Mirror Funds
All the financial institutions that offer offshore savings and pension plans are competing for the same business. Virtually all these financial institutions are based in the UK offshore islands, operate under the same regulation, employ the same demographic of staff, have offices of roughly the same sizes and pay advisers the same introduces fees; i.e. their overheads are roughly the same.
So when you are shopping around for the best offshore savings plan, pension or investment, why are there such huge discrepancies in the published charges and the illustrations of potential returns? Why would institutions such as Aviva, Generali and Royal London 360 charge you substantially more than, let’s say, Friends Provident or Royal Skandia and consequently make themselves completely uncompetitive?
The answer is they do not.

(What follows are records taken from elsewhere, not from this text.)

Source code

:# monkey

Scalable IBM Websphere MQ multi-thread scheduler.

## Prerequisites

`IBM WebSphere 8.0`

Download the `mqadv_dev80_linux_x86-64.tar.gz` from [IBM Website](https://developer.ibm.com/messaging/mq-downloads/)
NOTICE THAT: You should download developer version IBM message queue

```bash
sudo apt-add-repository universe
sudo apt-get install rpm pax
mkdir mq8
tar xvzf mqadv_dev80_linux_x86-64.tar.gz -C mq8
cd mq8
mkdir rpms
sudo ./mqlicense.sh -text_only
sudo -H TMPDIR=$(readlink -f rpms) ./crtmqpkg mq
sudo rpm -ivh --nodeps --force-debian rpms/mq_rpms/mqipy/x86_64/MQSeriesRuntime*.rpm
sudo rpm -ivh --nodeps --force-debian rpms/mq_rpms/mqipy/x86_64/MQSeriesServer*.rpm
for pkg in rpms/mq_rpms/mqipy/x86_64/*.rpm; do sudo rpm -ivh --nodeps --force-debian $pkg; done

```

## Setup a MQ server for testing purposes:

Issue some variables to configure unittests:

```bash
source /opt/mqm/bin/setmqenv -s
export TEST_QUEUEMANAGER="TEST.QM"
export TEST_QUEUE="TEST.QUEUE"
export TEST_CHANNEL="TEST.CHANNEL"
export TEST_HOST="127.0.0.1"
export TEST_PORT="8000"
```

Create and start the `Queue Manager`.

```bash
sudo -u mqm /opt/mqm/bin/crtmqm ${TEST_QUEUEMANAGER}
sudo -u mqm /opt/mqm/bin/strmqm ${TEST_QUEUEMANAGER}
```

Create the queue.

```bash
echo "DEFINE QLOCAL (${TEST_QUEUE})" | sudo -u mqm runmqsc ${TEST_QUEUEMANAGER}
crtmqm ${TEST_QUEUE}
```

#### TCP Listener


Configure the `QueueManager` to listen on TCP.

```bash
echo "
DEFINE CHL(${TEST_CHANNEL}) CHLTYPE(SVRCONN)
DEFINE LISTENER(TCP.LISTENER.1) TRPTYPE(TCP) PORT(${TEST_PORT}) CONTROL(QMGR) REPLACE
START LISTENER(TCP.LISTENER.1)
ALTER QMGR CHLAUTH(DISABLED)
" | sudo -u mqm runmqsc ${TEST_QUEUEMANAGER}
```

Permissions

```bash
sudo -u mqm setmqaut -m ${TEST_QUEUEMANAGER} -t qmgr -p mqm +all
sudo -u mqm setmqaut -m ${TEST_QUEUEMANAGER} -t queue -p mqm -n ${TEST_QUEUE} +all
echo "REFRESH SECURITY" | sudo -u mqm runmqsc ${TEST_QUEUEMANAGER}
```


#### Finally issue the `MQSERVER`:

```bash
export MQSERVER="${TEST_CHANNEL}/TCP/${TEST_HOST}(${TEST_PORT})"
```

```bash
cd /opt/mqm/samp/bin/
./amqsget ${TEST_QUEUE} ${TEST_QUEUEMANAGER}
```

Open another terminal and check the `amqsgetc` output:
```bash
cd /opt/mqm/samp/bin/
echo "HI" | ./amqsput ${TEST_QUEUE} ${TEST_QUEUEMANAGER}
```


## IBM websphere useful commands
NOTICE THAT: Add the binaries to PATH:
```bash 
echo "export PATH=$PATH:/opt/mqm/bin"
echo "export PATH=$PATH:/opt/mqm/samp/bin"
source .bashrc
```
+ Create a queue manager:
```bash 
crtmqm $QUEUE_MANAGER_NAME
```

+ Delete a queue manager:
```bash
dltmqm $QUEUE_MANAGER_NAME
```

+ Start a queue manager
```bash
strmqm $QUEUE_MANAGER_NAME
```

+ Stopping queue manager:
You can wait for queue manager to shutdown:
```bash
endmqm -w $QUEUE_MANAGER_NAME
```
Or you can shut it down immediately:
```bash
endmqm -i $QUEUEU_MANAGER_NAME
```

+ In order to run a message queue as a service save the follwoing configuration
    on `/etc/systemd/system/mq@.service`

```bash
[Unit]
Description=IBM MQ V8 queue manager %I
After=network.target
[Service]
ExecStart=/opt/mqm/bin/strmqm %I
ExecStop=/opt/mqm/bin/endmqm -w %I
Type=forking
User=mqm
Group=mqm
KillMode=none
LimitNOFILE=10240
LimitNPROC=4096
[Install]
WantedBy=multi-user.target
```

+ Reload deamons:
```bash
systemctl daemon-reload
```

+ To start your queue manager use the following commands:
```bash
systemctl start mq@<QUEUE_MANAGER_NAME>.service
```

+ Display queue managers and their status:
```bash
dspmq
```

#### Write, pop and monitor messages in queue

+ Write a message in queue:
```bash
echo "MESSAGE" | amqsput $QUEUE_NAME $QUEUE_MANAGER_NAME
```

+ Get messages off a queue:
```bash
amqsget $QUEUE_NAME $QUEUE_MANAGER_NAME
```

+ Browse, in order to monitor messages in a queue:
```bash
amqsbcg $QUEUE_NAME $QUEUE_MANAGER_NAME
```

The total cost of all these policies are similar to one another; the difference is how transparent the companies are with their costs and charges.
Whereas companies such as Aviva, Generali International and Royal London 360 provide direct access to the funds you choose and place all the charges in the wrapper; virtually all their competitors use ‘Mirror Funds’ which more often than not contain additional expenses.
A mirror fund invests exclusively in the underlying fund (i.e. the Invesco UK Equity Fund) but, rather than investing your capital directly into the fund as Aviva, Generali and Royal London 360 do, the financial institution creates a fully licensed and regulated mirror version of the fund. As well as the additional administration costs of running a mirror version of a fund, the fund has to meet financial regulation in its own right and therefore also incurs compliance expenses. Where the mirror fund is managed by an external fund manager, there may also be an additional annual management charge levied by the fund managers to cover their fees similar to the charges in a ‘fund of funds’ product.
The mirror fund may also hold a proportion of its value in cash to aid liquidity; which is an important function of fund administration. This often results in the performance of the mirror fund differing from the performance of the underlying fund as the cash element in the mirror fund places a drag on the growth of the fund.
The effect of the additional administrative charge on the fund and the cash element is that, whilst the performance of the mirror fund price will rise and fall broadly in line with the performance of the underlying fund, the returns will be lower than those obtained via direct investment.
Consequently, look towards financial institutions that place all their charges in the wrapper; making the whole product more transparent. These products may not look as attractive upfront but it will probably be in your interest long-term.